In the spring of 1914, a group of students at the Slade School of Art have gathered for a life-drawing class. Paul Tarrant is easily distracted by an intriguing fellow student, Elinor Brooke, but watches from afar when a well-known painter catches her eye. After World War I begins, Paul tends to the dying soldiers from the front line as a Belgian Red Cross volunteer, but the longer he remains, the greater the distance between him and home becomes. By the time he returns, Paul must confront not only the overwhelming, perhaps impossible challenge of how to express all that he has seen and experienced, but also the fact that life, and love, will never be the same for him again.

Author Biography

PAT BARKER is the author of the highly acclaimed Regeneration Trilogy: Regeneration; The Eye in the Door, winner of the Guardian Fiction Prize; and The Ghost Road, winner of the Booker Prize; as well as seven other novels, most recently Double Vision. She lives in England.

Excerpts

1


They’d been drawing for over half an hour. There was no sound except for the slurring of pencils on Michelet paper or the barely perceptible squeak of charcoal. At the center of the circle of students, close to the dais, a stove cast a barred red light onto the floor. The smell of burning coke mingled with other smells: sweat, hot cloth, cigar and tobacco smoke. Now and again you could hear the soft pop of lips inhaling and another plume of blue smoke would rise to join the pall that hung over the whole room.
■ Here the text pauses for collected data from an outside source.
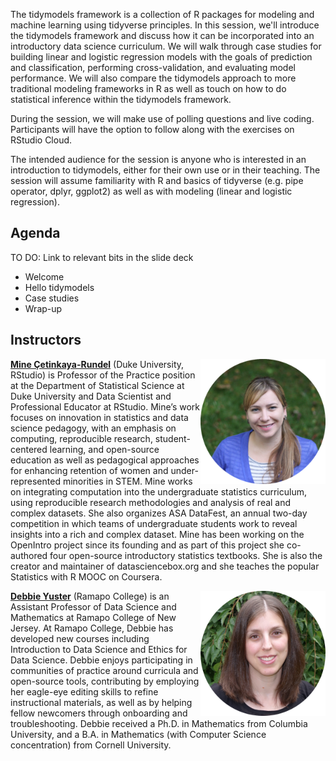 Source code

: The tidymodels framework is a collection of R packages for modeling and machine learning using tidyverse principles. In this session, we'll introduce the tidymodels framework and discuss how it can be incorporated into an introductory data science curriculum. We will walk through case studies for building linear and logistic regression models with the goals of prediction and classification, performing cross-validation, and evaluating model performance. We will also compare the tidymodels approach to more traditional modeling frameworks in R as well as touch on how to do statistical inference within the tidymodels framework.

During the session, we will make use of polling questions and live coding. Participants will have the option to follow along with the exercises on RStudio Cloud.

The intended audience for the session is anyone who is interested in an introduction to tidymodels, either for their own use or in their teaching. The session will assume familiarity with R and basics of tidyverse (e.g. pipe operator, dplyr, ggplot2) as well as with modeling (linear and logistic regression).

## Agenda

TO DO: Link to relevant bits in the slide deck

- Welcome 
- Hello tidymodels
- Case studies
- Wrap-up

## Instructors

<img src="images/mine.png" align = "right" width = "200px">

[**Mine Çetinkaya-Rundel**](http://mine-cr.com/) (Duke University, RStudio) is Professor of the Practice position at the Department of Statistical Science at Duke University and Data Scientist and Professional Educator at RStudio. Mine’s work focuses on innovation in statistics and data science pedagogy, with an emphasis on computing, reproducible research, student-centered learning, and open-source education as well as pedagogical approaches for enhancing retention of women and under-represented minorities in STEM. Mine works on integrating computation into the undergraduate statistics curriculum, using reproducible research methodologies and analysis of real and complex datasets. She also organizes ASA DataFest, an annual two-day competition in which teams of undergraduate students work to reveal insights into a rich and complex dataset. Mine has been working on the OpenIntro project since its founding and as part of this project she co-authored four open-source introductory statistics textbooks. She is also the creator and maintainer of datasciencebox.org and she teaches the popular Statistics with R MOOC on Coursera.

<img src="images/debbie.png" align = "right" width = "200px">

[**Debbie Yuster**](https://www.ramapo.edu/tas/faculty/debbie-yuster/) (Ramapo College) is an Assistant Professor of Data Science and Mathematics at Ramapo College of New Jersey. At Ramapo College, Debbie has developed new courses including Introduction to Data Science and Ethics for Data Science. Debbie enjoys participating in communities of practice around curricula and open-source tools, contributing by employing her eagle-eye editing skills to refine instructional materials, as well as by helping fellow newcomers through onboarding and troubleshooting. Debbie received a Ph.D. in Mathematics from Columbia University, and a B.A. in Mathematics (with Computer Science concentration) from Cornell University.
Nobody spoke. You were not allowed to talk in the life class. In the Antiques Room, where they spent the mornings copying from casts of Classical and Renaissance sculpture, talking was permitted, and the students—a few of the women, in particular—chattered nonstop. Here, apart from the naked woman on the dais, the atmosphere was not unlike a men’s club. The women students had their own separate life class somewhere on the lower floor. Even the Slade, scandalously modern in most respects, segregated the sexes when the naked human body was on display.

Paul Tarrant, sitting on the back row, as far away from the stove as he could get, coughed discreetly into his handkerchief. He was still struggling to throw off the bronchitis that had plagued him all winter and the fumes irritated his lungs. He’d finished his drawing, or at least he’d reached the point where he knew that further work would only make matters worse. He leaned back and contemplated the page. Not one of his better efforts.
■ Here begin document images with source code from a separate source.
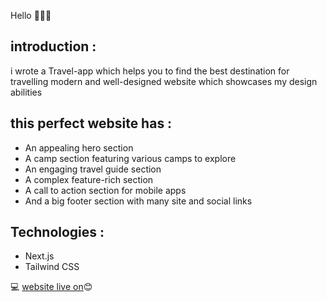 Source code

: Hello  👩‍💻👋

## introduction :
i wrote a Travel-app which helps you to find the best destination for travelling modern and well-designed website which showcases my design abilities 

## this perfect website has : 

- An appealing hero section
- A camp section featuring various camps to explore
- An engaging travel guide section
- A complex feature-rich section
- A call to action section for mobile apps
- And a big footer section with many site and social links

## Technologies :
- Next.js
- Tailwind CSS

💻 [website live on](https://travel-app-chi-six.vercel.app)😊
He knew, without turning to look, that Professor Tonks had entered the room. It was always like this with Tonks, the quiet entry. He seemed to insinuate himself into the room. You knew he’d arrived only when you saw the students sitting opposite straighten their shoulders or bend more anxiously over their drawings. Tonks was a dark planet whose presence could be deduced only by a deviation in the orbit of other bodies.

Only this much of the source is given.